RECORDS FOR PROCESSING:

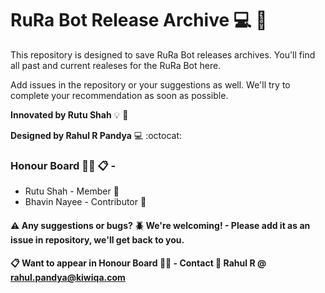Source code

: # RuRa Bot Release Archive :computer: :robot:

This repository is designed to save RuRa Bot releases archives.
You'll find all past and current realeses for the RuRa Bot here.

Add issues in the repository or your suggestions as well. 
We'll try to complete your recommendation as soon as possible.

**Innovated by Rutu Shah** :bulb:	:girl:

**Designed by Rahul R Pandya** :computer: :octocat:

### Honour Board :bowing_man: :clipboard: - 
 - Rutu Shah - Member :girl:
 - Bhavin Nayee - Contributor :boy:


#### :warning: Any suggestions or bugs? :beetle: We're welcoming!  - Please add it as an issue in repository, we'll get back to you.
#### :clipboard: Want to appear in Honour Board :bowing_man: - Contact :e-mail: Rahul R @ rahul.pandya@kiwiqa.com
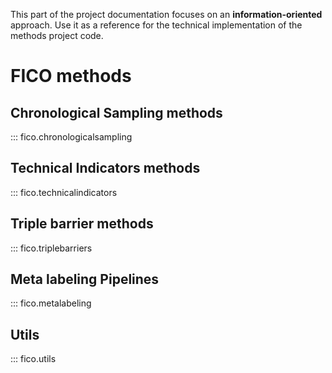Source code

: This part of the project documentation focuses on an **information-oriented** approach.
Use it as a reference for the technical implementation of the methods project code.

# FICO methods

## Chronological Sampling methods

::: fico.chronologicalsampling

## Technical Indicators methods

::: fico.technicalindicators

## Triple barrier methods

::: fico.triplebarriers

## Meta labeling Pipelines

::: fico.metalabeling

## Utils

::: fico.utils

BRIEF: Restate the data above word for word, omitting every picture.

EXPECTED OUTPUT:
Source code

: # RuRa Bot Release Archive :computer: :robot:

This repository is designed to save RuRa Bot releases archives.
You'll find all past and current realeses for the RuRa Bot here.

Add issues in the repository or your suggestions as well. 
We'll try to complete your recommendation as soon as possible.

**Innovated by Rutu Shah** :bulb:	:girl:

**Designed by Rahul R Pandya** :computer: :octocat:

### Honour Board :bowing_man: :clipboard: - 
 - Rutu Shah - Member :girl:
 - Bhavin Nayee - Contributor :boy:


#### :warning: Any suggestions or bugs? :beetle: We're welcoming!  - Please add it as an issue in repository, we'll get back to you.
#### :clipboard: Want to appear in Honour Board :bowing_man: - Contact :e-mail: Rahul R @ rahul.pandya@kiwiqa.com
Source code

: This part of the project documentation focuses on an **information-oriented** approach.
Use it as a reference for the technical implementation of the methods project code.

# FICO methods

## Chronological Sampling methods

::: fico.chronologicalsampling

## Technical Indicators methods

::: fico.technicalindicators

## Triple barrier methods

::: fico.triplebarriers

## Meta labeling Pipelines

::: fico.metalabeling

## Utils

::: fico.utils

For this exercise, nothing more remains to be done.